→ **PROVIDED RECORDS**
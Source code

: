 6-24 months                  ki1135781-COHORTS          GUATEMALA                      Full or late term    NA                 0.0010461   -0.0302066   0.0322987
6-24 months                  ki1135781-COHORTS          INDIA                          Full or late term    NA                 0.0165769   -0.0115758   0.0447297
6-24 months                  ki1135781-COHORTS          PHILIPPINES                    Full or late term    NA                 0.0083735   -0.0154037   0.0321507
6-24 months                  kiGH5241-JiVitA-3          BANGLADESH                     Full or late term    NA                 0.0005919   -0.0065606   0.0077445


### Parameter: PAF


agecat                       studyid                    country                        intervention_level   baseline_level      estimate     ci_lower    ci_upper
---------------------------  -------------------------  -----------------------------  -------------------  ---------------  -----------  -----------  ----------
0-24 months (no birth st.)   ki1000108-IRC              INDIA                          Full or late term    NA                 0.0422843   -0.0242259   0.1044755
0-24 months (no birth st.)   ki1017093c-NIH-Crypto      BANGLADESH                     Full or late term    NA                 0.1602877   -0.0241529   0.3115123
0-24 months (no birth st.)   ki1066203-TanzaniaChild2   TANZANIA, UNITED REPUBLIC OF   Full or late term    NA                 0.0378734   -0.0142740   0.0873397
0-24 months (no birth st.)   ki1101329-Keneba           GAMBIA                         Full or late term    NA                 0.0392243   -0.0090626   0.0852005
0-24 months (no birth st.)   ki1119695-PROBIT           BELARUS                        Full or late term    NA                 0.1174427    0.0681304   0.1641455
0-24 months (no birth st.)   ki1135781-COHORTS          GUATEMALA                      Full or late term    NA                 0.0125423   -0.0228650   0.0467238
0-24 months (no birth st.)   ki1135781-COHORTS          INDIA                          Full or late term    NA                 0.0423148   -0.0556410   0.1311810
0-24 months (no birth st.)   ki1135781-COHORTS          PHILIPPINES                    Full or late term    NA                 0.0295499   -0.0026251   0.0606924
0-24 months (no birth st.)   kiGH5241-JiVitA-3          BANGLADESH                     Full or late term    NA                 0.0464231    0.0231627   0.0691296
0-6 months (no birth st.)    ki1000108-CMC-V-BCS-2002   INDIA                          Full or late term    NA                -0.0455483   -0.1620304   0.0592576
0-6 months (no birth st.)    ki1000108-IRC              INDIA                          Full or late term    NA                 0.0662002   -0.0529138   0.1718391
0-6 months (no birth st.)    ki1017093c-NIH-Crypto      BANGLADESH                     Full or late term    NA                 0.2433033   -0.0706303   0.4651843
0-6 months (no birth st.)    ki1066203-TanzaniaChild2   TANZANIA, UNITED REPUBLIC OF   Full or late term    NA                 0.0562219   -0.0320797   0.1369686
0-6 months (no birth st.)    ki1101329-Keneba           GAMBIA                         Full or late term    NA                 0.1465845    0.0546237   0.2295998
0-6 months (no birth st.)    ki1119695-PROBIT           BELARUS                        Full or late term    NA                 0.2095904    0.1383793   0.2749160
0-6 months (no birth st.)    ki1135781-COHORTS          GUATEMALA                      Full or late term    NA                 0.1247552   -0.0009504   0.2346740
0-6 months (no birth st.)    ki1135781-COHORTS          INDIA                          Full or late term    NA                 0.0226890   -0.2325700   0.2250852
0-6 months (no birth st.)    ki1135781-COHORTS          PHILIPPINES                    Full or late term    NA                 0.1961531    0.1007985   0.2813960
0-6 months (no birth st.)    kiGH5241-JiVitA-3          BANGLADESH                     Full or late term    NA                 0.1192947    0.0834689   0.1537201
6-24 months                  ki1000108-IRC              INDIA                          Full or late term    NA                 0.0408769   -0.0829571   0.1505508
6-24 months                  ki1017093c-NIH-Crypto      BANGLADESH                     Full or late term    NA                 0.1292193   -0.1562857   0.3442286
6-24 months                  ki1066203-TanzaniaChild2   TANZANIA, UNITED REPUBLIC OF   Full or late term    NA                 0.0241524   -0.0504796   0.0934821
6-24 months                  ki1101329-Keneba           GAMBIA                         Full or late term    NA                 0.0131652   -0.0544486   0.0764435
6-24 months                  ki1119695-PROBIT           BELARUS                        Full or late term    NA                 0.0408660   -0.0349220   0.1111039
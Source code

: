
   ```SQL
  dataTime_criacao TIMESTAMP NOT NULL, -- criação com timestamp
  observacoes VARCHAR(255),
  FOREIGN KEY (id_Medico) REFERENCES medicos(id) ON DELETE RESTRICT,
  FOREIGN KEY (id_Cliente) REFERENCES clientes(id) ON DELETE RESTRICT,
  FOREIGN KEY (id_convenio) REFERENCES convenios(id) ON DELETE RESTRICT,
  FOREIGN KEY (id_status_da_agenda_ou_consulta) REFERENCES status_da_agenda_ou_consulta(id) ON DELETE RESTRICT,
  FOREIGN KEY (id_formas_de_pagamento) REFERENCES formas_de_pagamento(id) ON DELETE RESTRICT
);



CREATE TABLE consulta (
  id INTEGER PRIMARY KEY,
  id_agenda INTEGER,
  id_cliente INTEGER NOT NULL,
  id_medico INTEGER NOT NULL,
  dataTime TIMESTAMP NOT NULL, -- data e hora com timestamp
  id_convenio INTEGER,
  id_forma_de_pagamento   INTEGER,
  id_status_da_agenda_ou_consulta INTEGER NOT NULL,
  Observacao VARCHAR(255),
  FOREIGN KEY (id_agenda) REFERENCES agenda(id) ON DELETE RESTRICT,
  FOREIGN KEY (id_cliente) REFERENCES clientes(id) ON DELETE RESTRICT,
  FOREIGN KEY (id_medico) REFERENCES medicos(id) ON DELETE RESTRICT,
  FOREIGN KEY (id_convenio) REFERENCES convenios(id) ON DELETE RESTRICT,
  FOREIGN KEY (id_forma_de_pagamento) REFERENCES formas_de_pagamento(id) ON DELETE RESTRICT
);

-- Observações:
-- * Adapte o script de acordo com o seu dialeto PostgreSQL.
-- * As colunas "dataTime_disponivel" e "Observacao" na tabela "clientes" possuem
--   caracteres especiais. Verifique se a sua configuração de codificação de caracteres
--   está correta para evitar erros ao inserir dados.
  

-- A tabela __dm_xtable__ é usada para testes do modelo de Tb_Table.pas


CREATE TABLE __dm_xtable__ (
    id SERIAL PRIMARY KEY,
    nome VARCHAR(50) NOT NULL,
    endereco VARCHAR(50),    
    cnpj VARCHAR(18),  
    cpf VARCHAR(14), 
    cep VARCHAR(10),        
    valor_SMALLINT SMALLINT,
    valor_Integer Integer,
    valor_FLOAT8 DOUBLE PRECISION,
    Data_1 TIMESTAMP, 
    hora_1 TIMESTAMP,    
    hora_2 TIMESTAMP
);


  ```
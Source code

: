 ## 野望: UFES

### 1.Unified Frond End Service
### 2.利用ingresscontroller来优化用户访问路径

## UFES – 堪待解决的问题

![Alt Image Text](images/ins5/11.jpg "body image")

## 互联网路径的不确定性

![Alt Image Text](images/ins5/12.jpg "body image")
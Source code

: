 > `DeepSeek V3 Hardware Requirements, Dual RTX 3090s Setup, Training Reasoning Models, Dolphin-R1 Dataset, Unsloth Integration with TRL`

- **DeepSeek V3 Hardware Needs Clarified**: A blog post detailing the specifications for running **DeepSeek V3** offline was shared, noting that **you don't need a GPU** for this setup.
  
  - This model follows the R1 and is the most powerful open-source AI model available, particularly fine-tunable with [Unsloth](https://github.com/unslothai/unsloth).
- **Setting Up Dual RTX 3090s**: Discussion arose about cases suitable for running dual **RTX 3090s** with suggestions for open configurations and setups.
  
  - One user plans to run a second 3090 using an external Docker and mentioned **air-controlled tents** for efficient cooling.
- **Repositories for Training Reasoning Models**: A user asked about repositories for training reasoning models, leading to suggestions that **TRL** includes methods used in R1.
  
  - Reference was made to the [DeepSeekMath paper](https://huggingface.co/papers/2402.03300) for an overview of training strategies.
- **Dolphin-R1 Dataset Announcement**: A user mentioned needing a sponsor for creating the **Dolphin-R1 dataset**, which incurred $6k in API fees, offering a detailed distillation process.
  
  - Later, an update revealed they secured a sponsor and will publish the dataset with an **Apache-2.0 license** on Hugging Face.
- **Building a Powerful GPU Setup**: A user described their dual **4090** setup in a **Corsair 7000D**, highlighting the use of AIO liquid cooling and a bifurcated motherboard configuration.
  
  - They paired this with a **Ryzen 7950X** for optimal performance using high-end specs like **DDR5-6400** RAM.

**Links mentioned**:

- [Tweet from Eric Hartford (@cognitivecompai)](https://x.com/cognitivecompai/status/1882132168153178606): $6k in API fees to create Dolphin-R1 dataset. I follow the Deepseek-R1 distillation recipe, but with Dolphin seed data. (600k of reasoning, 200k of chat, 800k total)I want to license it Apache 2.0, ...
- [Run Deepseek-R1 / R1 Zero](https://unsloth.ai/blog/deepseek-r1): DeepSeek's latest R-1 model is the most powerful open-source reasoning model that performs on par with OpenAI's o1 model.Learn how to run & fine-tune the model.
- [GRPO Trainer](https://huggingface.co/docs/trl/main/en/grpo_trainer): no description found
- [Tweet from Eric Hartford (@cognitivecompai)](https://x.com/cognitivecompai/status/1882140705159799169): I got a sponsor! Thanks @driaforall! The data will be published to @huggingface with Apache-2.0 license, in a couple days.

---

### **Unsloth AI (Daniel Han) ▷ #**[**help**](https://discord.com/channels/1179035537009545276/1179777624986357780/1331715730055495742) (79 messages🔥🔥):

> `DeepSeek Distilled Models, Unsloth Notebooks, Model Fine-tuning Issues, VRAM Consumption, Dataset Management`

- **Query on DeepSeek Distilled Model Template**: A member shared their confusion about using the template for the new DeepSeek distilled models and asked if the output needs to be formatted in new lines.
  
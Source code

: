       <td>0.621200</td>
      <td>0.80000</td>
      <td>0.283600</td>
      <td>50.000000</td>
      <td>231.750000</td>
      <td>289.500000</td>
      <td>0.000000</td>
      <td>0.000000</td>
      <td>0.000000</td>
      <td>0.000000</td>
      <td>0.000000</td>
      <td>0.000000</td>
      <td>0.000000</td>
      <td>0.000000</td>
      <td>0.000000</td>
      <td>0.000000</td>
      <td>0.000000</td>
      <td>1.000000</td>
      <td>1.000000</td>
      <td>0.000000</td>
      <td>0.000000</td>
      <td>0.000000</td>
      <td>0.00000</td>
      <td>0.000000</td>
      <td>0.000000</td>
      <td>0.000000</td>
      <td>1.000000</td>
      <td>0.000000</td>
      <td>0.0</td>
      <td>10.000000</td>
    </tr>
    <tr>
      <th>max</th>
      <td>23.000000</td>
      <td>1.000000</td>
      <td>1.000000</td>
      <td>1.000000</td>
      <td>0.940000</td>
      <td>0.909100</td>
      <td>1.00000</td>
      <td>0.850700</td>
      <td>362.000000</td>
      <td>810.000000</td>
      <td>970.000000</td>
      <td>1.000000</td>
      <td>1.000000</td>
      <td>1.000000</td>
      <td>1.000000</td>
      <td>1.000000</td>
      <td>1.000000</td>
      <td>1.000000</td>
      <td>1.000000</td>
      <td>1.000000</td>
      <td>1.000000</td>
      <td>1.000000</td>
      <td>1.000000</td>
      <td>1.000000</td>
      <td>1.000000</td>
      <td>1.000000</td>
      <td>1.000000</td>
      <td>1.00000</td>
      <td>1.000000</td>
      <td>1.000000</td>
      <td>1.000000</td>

→ **WORK INSTRUCTIONS**
Copy each line of the listing that contains "medicos".

→ **SOLUTION TO THIS EXERCISE**
  FOREIGN KEY (id_Medico) REFERENCES medicos(id) ON DELETE RESTRICT,
  FOREIGN KEY (id_medico) REFERENCES medicos(id) ON DELETE RESTRICT,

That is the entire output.